**About this exercise**
Where the line containing "[8efc5cb7a4](https://linux-hardware.org/?probe=8efc5cb7a4) | Nov" appears, end the copy there, keeping that line; start from the first line of the entries, copy exactly, and omit pictures.

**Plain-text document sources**
○ ○ ○ ○ ○ ○ ○

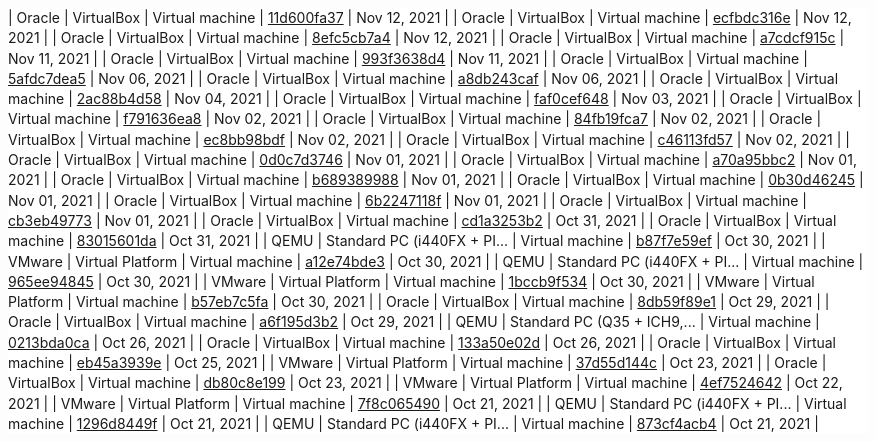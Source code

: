 | Oracle        | VirtualBox                  | Virtual machine | [11d600fa37](https://linux-hardware.org/?probe=11d600fa37) | Nov 12, 2021 |
| Oracle        | VirtualBox                  | Virtual machine | [ecfbdc316e](https://linux-hardware.org/?probe=ecfbdc316e) | Nov 12, 2021 |
| Oracle        | VirtualBox                  | Virtual machine | [8efc5cb7a4](https://linux-hardware.org/?probe=8efc5cb7a4) | Nov 12, 2021 |
| Oracle        | VirtualBox                  | Virtual machine | [a7cdcf915c](https://linux-hardware.org/?probe=a7cdcf915c) | Nov 11, 2021 |
| Oracle        | VirtualBox                  | Virtual machine | [993f3638d4](https://linux-hardware.org/?probe=993f3638d4) | Nov 11, 2021 |
| Oracle        | VirtualBox                  | Virtual machine | [5afdc7dea5](https://linux-hardware.org/?probe=5afdc7dea5) | Nov 06, 2021 |
| Oracle        | VirtualBox                  | Virtual machine | [a8db243caf](https://linux-hardware.org/?probe=a8db243caf) | Nov 06, 2021 |
| Oracle        | VirtualBox                  | Virtual machine | [2ac88b4d58](https://linux-hardware.org/?probe=2ac88b4d58) | Nov 04, 2021 |
| Oracle        | VirtualBox                  | Virtual machine | [faf0cef648](https://linux-hardware.org/?probe=faf0cef648) | Nov 03, 2021 |
| Oracle        | VirtualBox                  | Virtual machine | [f791636ea8](https://linux-hardware.org/?probe=f791636ea8) | Nov 02, 2021 |
| Oracle        | VirtualBox                  | Virtual machine | [84fb19fca7](https://linux-hardware.org/?probe=84fb19fca7) | Nov 02, 2021 |
| Oracle        | VirtualBox                  | Virtual machine | [ec8bb98bdf](https://linux-hardware.org/?probe=ec8bb98bdf) | Nov 02, 2021 |
| Oracle        | VirtualBox                  | Virtual machine | [c46113fd57](https://linux-hardware.org/?probe=c46113fd57) | Nov 02, 2021 |
| Oracle        | VirtualBox                  | Virtual machine | [0d0c7d3746](https://linux-hardware.org/?probe=0d0c7d3746) | Nov 01, 2021 |
| Oracle        | VirtualBox                  | Virtual machine | [a70a95bbc2](https://linux-hardware.org/?probe=a70a95bbc2) | Nov 01, 2021 |
| Oracle        | VirtualBox                  | Virtual machine | [b689389988](https://linux-hardware.org/?probe=b689389988) | Nov 01, 2021 |
| Oracle        | VirtualBox                  | Virtual machine | [0b30d46245](https://linux-hardware.org/?probe=0b30d46245) | Nov 01, 2021 |
| Oracle        | VirtualBox                  | Virtual machine | [6b2247118f](https://linux-hardware.org/?probe=6b2247118f) | Nov 01, 2021 |
| Oracle        | VirtualBox                  | Virtual machine | [cb3eb49773](https://linux-hardware.org/?probe=cb3eb49773) | Nov 01, 2021 |
| Oracle        | VirtualBox                  | Virtual machine | [cd1a3253b2](https://linux-hardware.org/?probe=cd1a3253b2) | Oct 31, 2021 |
| Oracle        | VirtualBox                  | Virtual machine | [83015601da](https://linux-hardware.org/?probe=83015601da) | Oct 31, 2021 |
| QEMU          | Standard PC (i440FX + PI... | Virtual machine | [b87f7e59ef](https://linux-hardware.org/?probe=b87f7e59ef) | Oct 30, 2021 |
| VMware        | Virtual Platform            | Virtual machine | [a12e74bde3](https://linux-hardware.org/?probe=a12e74bde3) | Oct 30, 2021 |
| QEMU          | Standard PC (i440FX + PI... | Virtual machine | [965ee94845](https://linux-hardware.org/?probe=965ee94845) | Oct 30, 2021 |
| VMware        | Virtual Platform            | Virtual machine | [1bccb9f534](https://linux-hardware.org/?probe=1bccb9f534) | Oct 30, 2021 |
| VMware        | Virtual Platform            | Virtual machine | [b57eb7c5fa](https://linux-hardware.org/?probe=b57eb7c5fa) | Oct 30, 2021 |
| Oracle        | VirtualBox                  | Virtual machine | [8db59f89e1](https://linux-hardware.org/?probe=8db59f89e1) | Oct 29, 2021 |
| Oracle        | VirtualBox                  | Virtual machine | [a6f195d3b2](https://linux-hardware.org/?probe=a6f195d3b2) | Oct 29, 2021 |
| QEMU          | Standard PC (Q35 + ICH9,... | Virtual machine | [0213bda0ca](https://linux-hardware.org/?probe=0213bda0ca) | Oct 26, 2021 |
| Oracle        | VirtualBox                  | Virtual machine | [133a50e02d](https://linux-hardware.org/?probe=133a50e02d) | Oct 26, 2021 |
| Oracle        | VirtualBox                  | Virtual machine | [eb45a3939e](https://linux-hardware.org/?probe=eb45a3939e) | Oct 25, 2021 |
| VMware        | Virtual Platform            | Virtual machine | [37d55d144c](https://linux-hardware.org/?probe=37d55d144c) | Oct 23, 2021 |
| Oracle        | VirtualBox                  | Virtual machine | [db80c8e199](https://linux-hardware.org/?probe=db80c8e199) | Oct 23, 2021 |
| VMware        | Virtual Platform            | Virtual machine | [4ef7524642](https://linux-hardware.org/?probe=4ef7524642) | Oct 22, 2021 |
| VMware        | Virtual Platform            | Virtual machine | [7f8c065490](https://linux-hardware.org/?probe=7f8c065490) | Oct 21, 2021 |
| QEMU          | Standard PC (i440FX + PI... | Virtual machine | [1296d8449f](https://linux-hardware.org/?probe=1296d8449f) | Oct 21, 2021 |
| QEMU          | Standard PC (i440FX + PI... | Virtual machine | [873cf4acb4](https://linux-hardware.org/?probe=873cf4acb4) | Oct 21, 2021 |
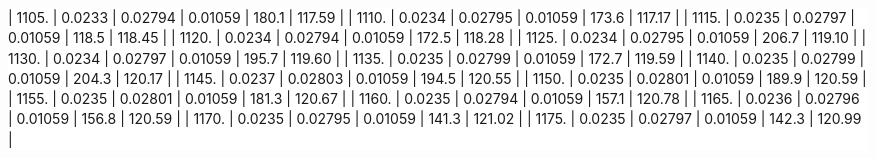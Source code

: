 | 1105. | 0.0233 | 0.02794 | 0.01059 | 180.1 | 117.59 |
| 1110. | 0.0234 | 0.02795 | 0.01059 | 173.6 | 117.17 |
| 1115. | 0.0235 | 0.02797 | 0.01059 | 118.5 | 118.45 |
| 1120. | 0.0234 | 0.02794 | 0.01059 | 172.5 | 118.28 |
| 1125. | 0.0234 | 0.02795 | 0.01059 | 206.7 | 119.10 |
| 1130. | 0.0234 | 0.02797 | 0.01059 | 195.7 | 119.60 |
| 1135. | 0.0235 | 0.02799 | 0.01059 | 172.7 | 119.59 |
| 1140. | 0.0235 | 0.02799 | 0.01059 | 204.3 | 120.17 |
| 1145. | 0.0237 | 0.02803 | 0.01059 | 194.5 | 120.55 |
| 1150. | 0.0235 | 0.02801 | 0.01059 | 189.9 | 120.59 |
| 1155. | 0.0235 | 0.02801 | 0.01059 | 181.3 | 120.67 |
| 1160. | 0.0235 | 0.02794 | 0.01059 | 157.1 | 120.78 |
| 1165. | 0.0236 | 0.02796 | 0.01059 | 156.8 | 120.59 |
| 1170. | 0.0235 | 0.02795 | 0.01059 | 141.3 | 121.02 |
| 1175. | 0.0235 | 0.02797 | 0.01059 | 142.3 | 120.99 |
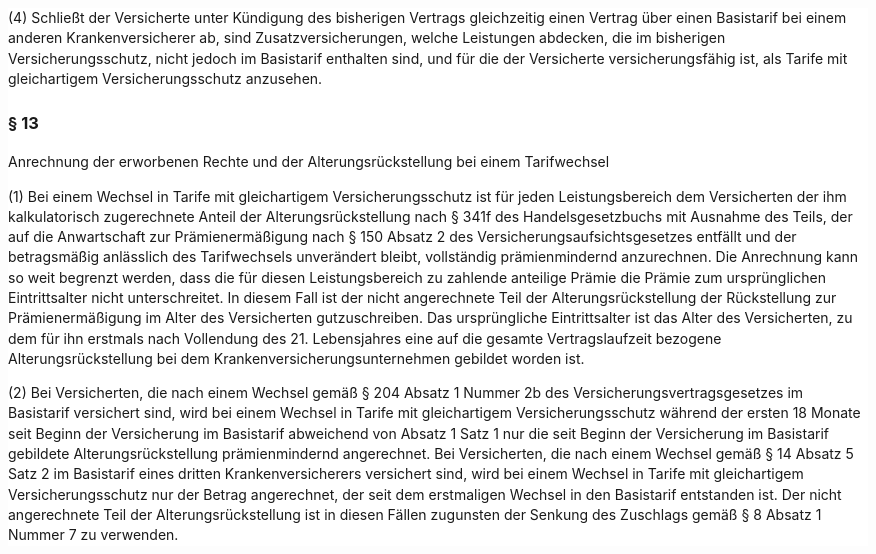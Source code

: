 <div class="jurAbsatz">

(4) Schließt der Versicherte unter Kündigung des bisherigen Vertrags
gleichzeitig einen Vertrag über einen Basistarif bei einem anderen
Krankenversicherer ab, sind Zusatzversicherungen, welche Leistungen
abdecken, die im bisherigen Versicherungsschutz, nicht jedoch im
Basistarif enthalten sind, und für die der Versicherte
versicherungsfähig ist, als Tarife mit gleichartigem
Versicherungsschutz anzusehen.

</div>

</div>

</div>

</div>

<span id="BJNR078000016BJNE001500000.html"></span>

### § 13  
Anrechnung der erworbenen Rechte und der Alterungsrückstellung bei einem Tarifwechsel

<div>

<div class="jnhtml">

<div>

<div class="jurAbsatz">

(1) Bei einem Wechsel in Tarife mit gleichartigem Versicherungsschutz
ist für jeden Leistungsbereich dem Versicherten der ihm kalkulatorisch
zugerechnete Anteil der Alterungsrückstellung nach § 341f des
Handelsgesetzbuchs mit Ausnahme des Teils, der auf die Anwartschaft zur
Prämienermäßigung nach § 150 Absatz 2 des Versicherungsaufsichtsgesetzes
entfällt und der betragsmäßig anlässlich des Tarifwechsels unverändert
bleibt, vollständig prämienmindernd anzurechnen. Die Anrechnung kann so
weit begrenzt werden, dass die für diesen Leistungsbereich zu zahlende
anteilige Prämie die Prämie zum ursprünglichen Eintrittsalter nicht
unterschreitet. In diesem Fall ist der nicht angerechnete Teil der
Alterungsrückstellung der Rückstellung zur Prämienermäßigung im Alter
des Versicherten gutzuschreiben. Das ursprüngliche Eintrittsalter ist
das Alter des Versicherten, zu dem für ihn erstmals nach Vollendung des
21. Lebensjahres eine auf die gesamte Vertragslaufzeit bezogene
Alterungsrückstellung bei dem Krankenversicherungsunternehmen gebildet
worden ist.

</div>

<div class="jurAbsatz">

(2) Bei Versicherten, die nach einem Wechsel gemäß § 204 Absatz 1 Nummer
2b des Versicherungsvertragsgesetzes im Basistarif versichert sind, wird
bei einem Wechsel in Tarife mit gleichartigem Versicherungsschutz
während der ersten 18 Monate seit Beginn der Versicherung im Basistarif
abweichend von Absatz 1 Satz 1 nur die seit Beginn der Versicherung im
Basistarif gebildete Alterungsrückstellung prämienmindernd angerechnet.
Bei Versicherten, die nach einem Wechsel gemäß § 14 Absatz 5 Satz 2 im
Basistarif eines dritten Krankenversicherers versichert sind, wird bei
einem Wechsel in Tarife mit gleichartigem Versicherungsschutz nur der
Betrag angerechnet, der seit dem erstmaligen Wechsel in den Basistarif
entstanden ist. Der nicht angerechnete Teil der Alterungsrückstellung
ist in diesen Fällen zugunsten der Senkung des Zuschlags gemäß § 8
Absatz 1 Nummer 7 zu verwenden.
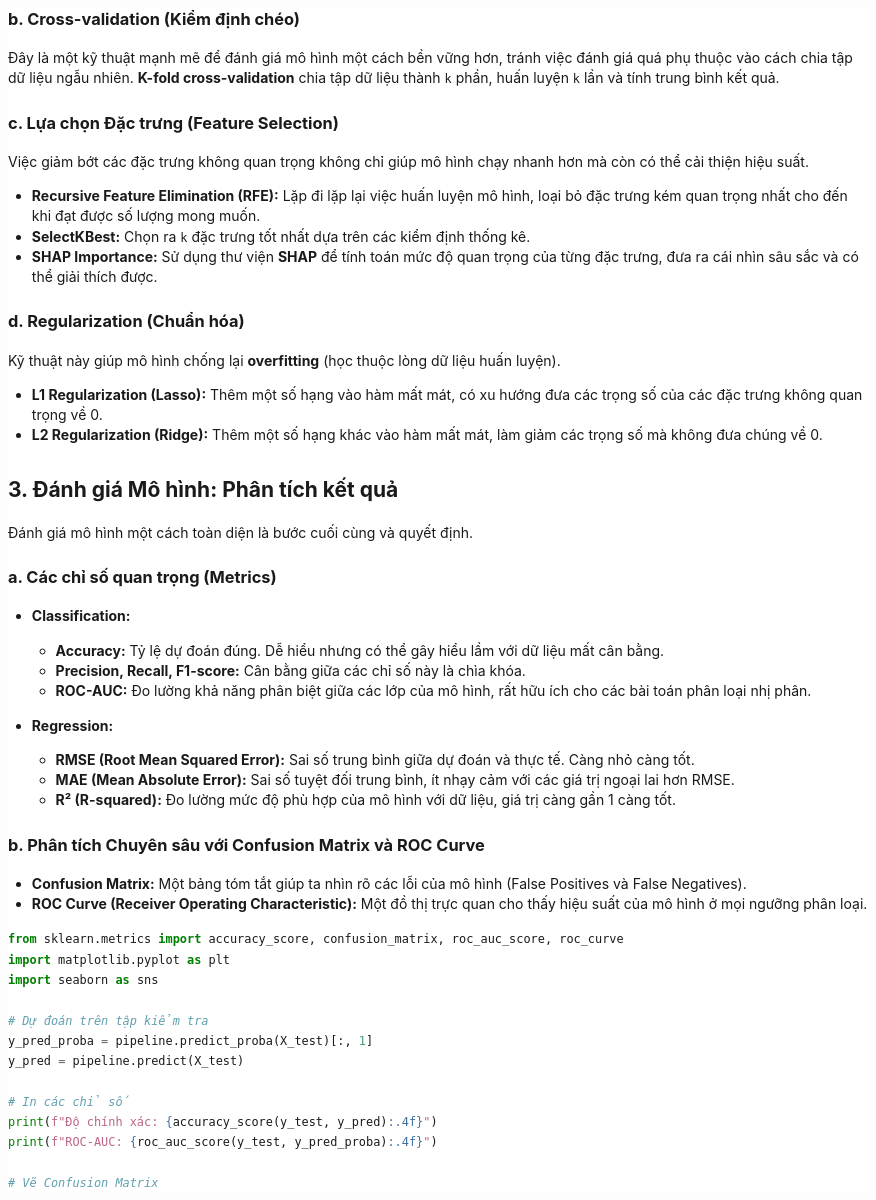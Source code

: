 ### **b. Cross-validation (Kiểm định chéo)**

Đây là một kỹ thuật mạnh mẽ để đánh giá mô hình một cách bền vững hơn, tránh việc đánh giá quá phụ thuộc vào cách chia tập dữ liệu ngẫu nhiên. **K-fold cross-validation** chia tập dữ liệu thành `k` phần, huấn luyện `k` lần và tính trung bình kết quả.

### **c. Lựa chọn Đặc trưng (Feature Selection)**

Việc giảm bớt các đặc trưng không quan trọng không chỉ giúp mô hình chạy nhanh hơn mà còn có thể cải thiện hiệu suất.

* **Recursive Feature Elimination (RFE):** Lặp đi lặp lại việc huấn luyện mô hình, loại bỏ đặc trưng kém quan trọng nhất cho đến khi đạt được số lượng mong muốn.
* **SelectKBest:** Chọn ra `k` đặc trưng tốt nhất dựa trên các kiểm định thống kê.
* **SHAP Importance:** Sử dụng thư viện **SHAP** để tính toán mức độ quan trọng của từng đặc trưng, đưa ra cái nhìn sâu sắc và có thể giải thích được.

### **d. Regularization (Chuẩn hóa)**

Kỹ thuật này giúp mô hình chống lại **overfitting** (học thuộc lòng dữ liệu huấn luyện).

* **L1 Regularization (Lasso):** Thêm một số hạng vào hàm mất mát, có xu hướng đưa các trọng số của các đặc trưng không quan trọng về 0.
* **L2 Regularization (Ridge):** Thêm một số hạng khác vào hàm mất mát, làm giảm các trọng số mà không đưa chúng về 0.

## **3. Đánh giá Mô hình: Phân tích kết quả**

Đánh giá mô hình một cách toàn diện là bước cuối cùng và quyết định.

### **a. Các chỉ số quan trọng (Metrics)**

* **Classification:**
  * **Accuracy:** Tỷ lệ dự đoán đúng. Dễ hiểu nhưng có thể gây hiểu lầm với dữ liệu mất cân bằng.
  * **Precision, Recall, F1-score:** Cân bằng giữa các chỉ số này là chìa khóa.
  * **ROC-AUC:** Đo lường khả năng phân biệt giữa các lớp của mô hình, rất hữu ích cho các bài toán phân loại nhị phân.

* **Regression:**
  * **RMSE (Root Mean Squared Error):** Sai số trung bình giữa dự đoán và thực tế. Càng nhỏ càng tốt.
  * **MAE (Mean Absolute Error):** Sai số tuyệt đối trung bình, ít nhạy cảm với các giá trị ngoại lai hơn RMSE.
  * **R² (R-squared):** Đo lường mức độ phù hợp của mô hình với dữ liệu, giá trị càng gần 1 càng tốt.

### **b. Phân tích Chuyên sâu với Confusion Matrix và ROC Curve**

* **Confusion Matrix:** Một bảng tóm tắt giúp ta nhìn rõ các lỗi của mô hình (False Positives và False Negatives).
* **ROC Curve (Receiver Operating Characteristic):** Một đồ thị trực quan cho thấy hiệu suất của mô hình ở mọi ngưỡng phân loại.

```python
from sklearn.metrics import accuracy_score, confusion_matrix, roc_auc_score, roc_curve
import matplotlib.pyplot as plt
import seaborn as sns

# Dự đoán trên tập kiểm tra
y_pred_proba = pipeline.predict_proba(X_test)[:, 1]
y_pred = pipeline.predict(X_test)

# In các chỉ số
print(f"Độ chính xác: {accuracy_score(y_test, y_pred):.4f}")
print(f"ROC-AUC: {roc_auc_score(y_test, y_pred_proba):.4f}")

# Vẽ Confusion Matrix
```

○ ○ ○ ○ ○ ○ ○

**Exercise response**
Source code

: | Oracle        | VirtualBox                  | Virtual machine | [11d600fa37](https://linux-hardware.org/?probe=11d600fa37) | Nov 12, 2021 |
| Oracle        | VirtualBox                  | Virtual machine | [ecfbdc316e](https://linux-hardware.org/?probe=ecfbdc316e) | Nov 12, 2021 |
| Oracle        | VirtualBox                  | Virtual machine | [8efc5cb7a4](https://linux-hardware.org/?probe=8efc5cb7a4) | Nov 12, 2021 |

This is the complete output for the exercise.